- _Work task_:
Exclude the pictures, then copy word for word the lines running from the beginning of the records through the line with "在线段 $MN$ 内部；".

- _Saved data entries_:
○ ○ ○ ○ ○ ○ ○

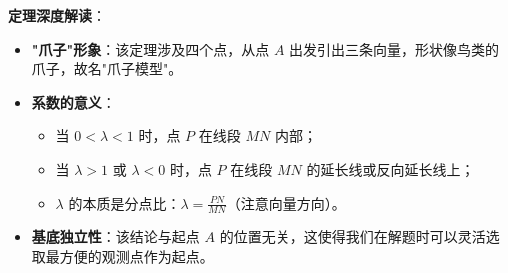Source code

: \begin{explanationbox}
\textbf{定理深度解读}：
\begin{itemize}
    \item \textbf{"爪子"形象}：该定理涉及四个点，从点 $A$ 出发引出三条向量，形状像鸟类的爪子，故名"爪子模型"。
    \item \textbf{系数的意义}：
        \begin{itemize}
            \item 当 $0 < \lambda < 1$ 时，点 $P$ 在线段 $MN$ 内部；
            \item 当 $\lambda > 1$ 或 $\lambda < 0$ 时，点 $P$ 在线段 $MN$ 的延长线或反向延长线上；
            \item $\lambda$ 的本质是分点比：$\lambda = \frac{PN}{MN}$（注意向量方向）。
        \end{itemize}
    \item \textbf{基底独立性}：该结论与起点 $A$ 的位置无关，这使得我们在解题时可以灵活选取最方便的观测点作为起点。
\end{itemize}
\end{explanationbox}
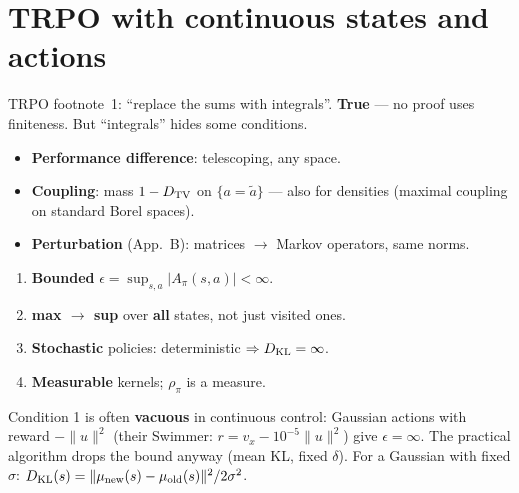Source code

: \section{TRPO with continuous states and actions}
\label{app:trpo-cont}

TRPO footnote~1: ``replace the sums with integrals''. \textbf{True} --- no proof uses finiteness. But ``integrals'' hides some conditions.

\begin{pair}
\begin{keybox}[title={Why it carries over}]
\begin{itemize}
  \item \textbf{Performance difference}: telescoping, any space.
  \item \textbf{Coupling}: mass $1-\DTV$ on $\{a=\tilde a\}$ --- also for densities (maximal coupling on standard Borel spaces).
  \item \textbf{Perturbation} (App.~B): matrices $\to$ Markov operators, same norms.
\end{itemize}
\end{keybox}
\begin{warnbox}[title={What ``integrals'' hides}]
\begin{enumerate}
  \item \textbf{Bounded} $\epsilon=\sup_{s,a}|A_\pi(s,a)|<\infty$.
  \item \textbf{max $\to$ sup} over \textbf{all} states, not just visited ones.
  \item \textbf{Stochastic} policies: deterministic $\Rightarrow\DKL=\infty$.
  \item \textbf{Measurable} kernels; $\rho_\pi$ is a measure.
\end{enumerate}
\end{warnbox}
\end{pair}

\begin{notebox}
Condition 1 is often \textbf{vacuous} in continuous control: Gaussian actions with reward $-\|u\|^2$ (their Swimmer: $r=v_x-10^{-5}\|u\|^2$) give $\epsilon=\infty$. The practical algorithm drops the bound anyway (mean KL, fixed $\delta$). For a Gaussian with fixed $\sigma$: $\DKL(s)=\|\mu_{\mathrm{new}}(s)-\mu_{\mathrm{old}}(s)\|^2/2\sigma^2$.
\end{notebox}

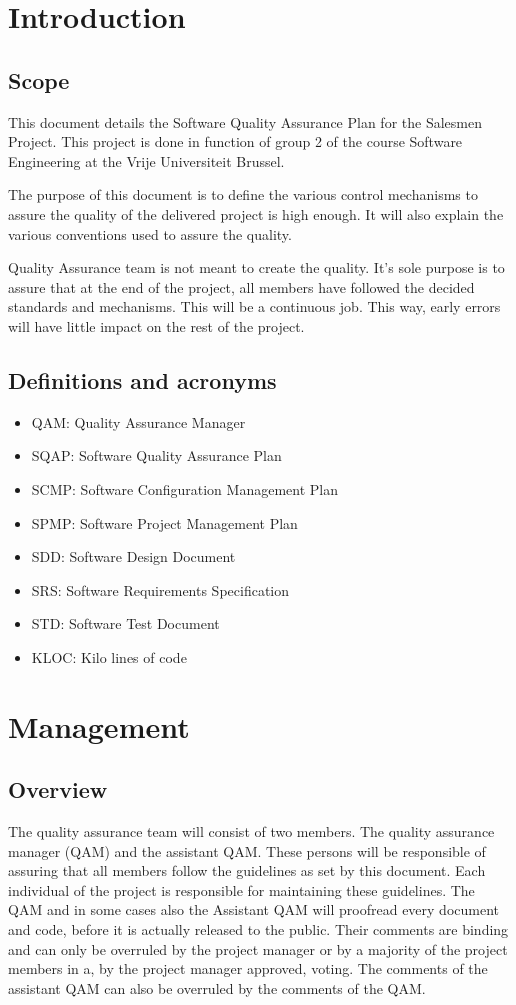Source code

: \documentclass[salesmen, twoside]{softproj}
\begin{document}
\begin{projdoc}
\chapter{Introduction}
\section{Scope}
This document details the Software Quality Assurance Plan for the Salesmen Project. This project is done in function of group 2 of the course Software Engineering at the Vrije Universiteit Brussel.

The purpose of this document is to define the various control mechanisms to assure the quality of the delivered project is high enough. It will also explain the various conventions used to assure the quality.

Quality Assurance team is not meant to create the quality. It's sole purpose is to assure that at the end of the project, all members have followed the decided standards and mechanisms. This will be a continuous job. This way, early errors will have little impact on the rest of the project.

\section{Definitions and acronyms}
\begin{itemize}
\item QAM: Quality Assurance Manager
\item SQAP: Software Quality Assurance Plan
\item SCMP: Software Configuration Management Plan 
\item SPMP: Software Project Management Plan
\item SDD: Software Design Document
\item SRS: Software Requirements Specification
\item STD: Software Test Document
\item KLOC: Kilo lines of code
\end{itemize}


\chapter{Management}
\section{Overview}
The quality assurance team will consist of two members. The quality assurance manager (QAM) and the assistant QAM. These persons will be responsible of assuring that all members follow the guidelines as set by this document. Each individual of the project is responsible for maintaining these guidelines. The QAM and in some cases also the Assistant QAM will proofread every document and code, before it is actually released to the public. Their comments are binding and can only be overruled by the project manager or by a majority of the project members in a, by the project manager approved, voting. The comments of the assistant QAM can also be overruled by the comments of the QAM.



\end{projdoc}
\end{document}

○ ○ ○ ○ ○ ○ ○

- _Exercise output_:
Source code

: \begin{explanationbox}
\textbf{定理深度解读}：
\begin{itemize}
    \item \textbf{"爪子"形象}：该定理涉及四个点，从点 $A$ 出发引出三条向量，形状像鸟类的爪子，故名"爪子模型"。
    \item \textbf{系数的意义}：
        \begin{itemize}
            \item 当 $0 < \lambda < 1$ 时，点 $P$ 在线段 $MN$ 内部；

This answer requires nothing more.